Exempli Gratia: For the purposes of this walkthrough, let's assume that we have a covenant in the turbulent Roman Tribunal, in the wealthy city of Verona. The covenant is beset on all sides by jealous neighbors both mundane and Hermetic. Fearful of an attack on their city, the magi decide to magically fortify it.


Some projects, such as building a covenant inside a volcano, require a specific location. Others can be performed out of the magus' laboratory. So the troupe should decide whether they need to settle in a new location. Finding and securing such a location might present story opportunities as the magi lay the foundations for their project.
Magi undertaking significant projects are rarely able to work independently. They will need assistance, if not from other magi, then from mundanes. The Hermetic shipwright, for instance, needs a team of carpenters and laborers in order to build his ships. Other projects may require the magus to learn specific Arts or spells, and suitable books must be found and bargained for. And then there is the question of how to fund the project, both in terms of silver to pay for supplies and services, and vis for the enchantment of devices.
Exampli Gratia: Following our example, with the magi already based in and wanting to fortify Verona, it is clear that they will conduct their project from the city itself. But while the limited pockets of magical aura have so far been tolerable, the magi search for something larger and more powerful. If they do find a stronger magical aura, there's a risk that something else has already laid claim to it.
All of the covenant's magi have committed to this project, but they decide they have no alternative but to skirt the Code of Hermes and approach the city leaders for support and funding; the magi know they will need to buy vis and other supplies, and for that they will need money.
The troupe should then decide upon the steps toward completing the project. This may, as with the Hermetic Shipyard, include creating a dedicated laboratory. It will certainly include creating multiple spells, rituals, and enchantments. This stage also determines how you know when you've accomplished your goal as each planned part of the project reaches fruition.
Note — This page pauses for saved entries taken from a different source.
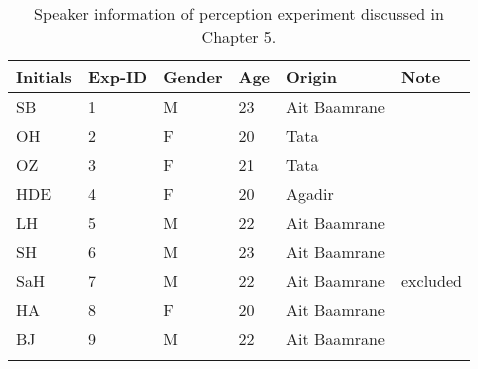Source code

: \begin{table} 
\caption{Speaker information of perception experiment discussed in Chapter 5.}
\label{Table A3}
\begin{tabular}{llllll}
\lsptoprule
\textbf{Initials}                        & \textbf{Exp-ID} & \textbf{Gender} & \textbf{Age} & \textbf{Origin}       & \textbf{Note}     \\
\midrule
SB                              & 1      & M      & 23  & Ait Baamrane &          \\
OH                              & 2      & F      & 20  & Tata         &          \\
OZ                              & 3      & F      & 21  & Tata         &          \\
HDE                             & 4      & F      & 20  & Agadir       &          \\
LH                              & 5      & M      & 22  & Ait Baamrane &          \\
SH                              & 6      & M      & 23  & Ait Baamrane &          \\
SaH                             & 7      & M      & 22  & Ait Baamrane & excluded \\
HA                              & 8      & F      & 20  & Ait Baamrane &          \\
BJ                              & 9      & M      & 22  & Ait Baamrane &         \\
\lspbottomrule
\end{tabular}
\end{table}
Exampli Gratia: The Verona covenant decides that they need to enchant the city gates in order to strengthen them against siege activity. Similarly, they create a ritual to do the same to the city walls. As they also anticipate magical attacks, they train a group of grogs and appoint a Parma Magica specialist from among the magi charged with protecting these grogs. Further parts of the project see enchanted siege engines being created as well as tall, slender towers within the city, from which all of Verona can be seen. And from these towers, variants of subtle destructive spells, all with Sight range, can be rained down on attacking forces.
And, of course, no long-term project would be complete without story potential. Each stage of the project — finding the location, securing supplies, gaining allies and support, etc. — is an opportunity to make story every bit as important to the project as laboratory time.
Exampli Gratia: The magi of Verona have already had to find a larger and stronger magical aura within Verona, negotiate support from the city itself, and forge links with foreign magi to secure a supply of vis. The city may expect more out of the arrangement than the magi anticipated, or the supply lines with their foreign allies may be interrupted or discovered by their enemies. Nearby rivals and enemies may learn of the fortification and stage preemptive attacks, testing the defenses before they are ready. Or new allies may be found, eager to gain similar defenses against mutual enemies. The culminating story of the project will be in putting the long years of work to the test: an attack on Verona by Hermetic rivals under the cover of a mundane siege. The fate of the covenant — perhaps even Verona itself — is then decided by the years of preparation that came before.
And so the creation of a grand project is not simply a device to account for a magus' time. It provides direction to a magus' study, and can be used by both storyguide and troupe to tell stories that directly relate back to that magus, his covenant, his tribunal, or even the Order.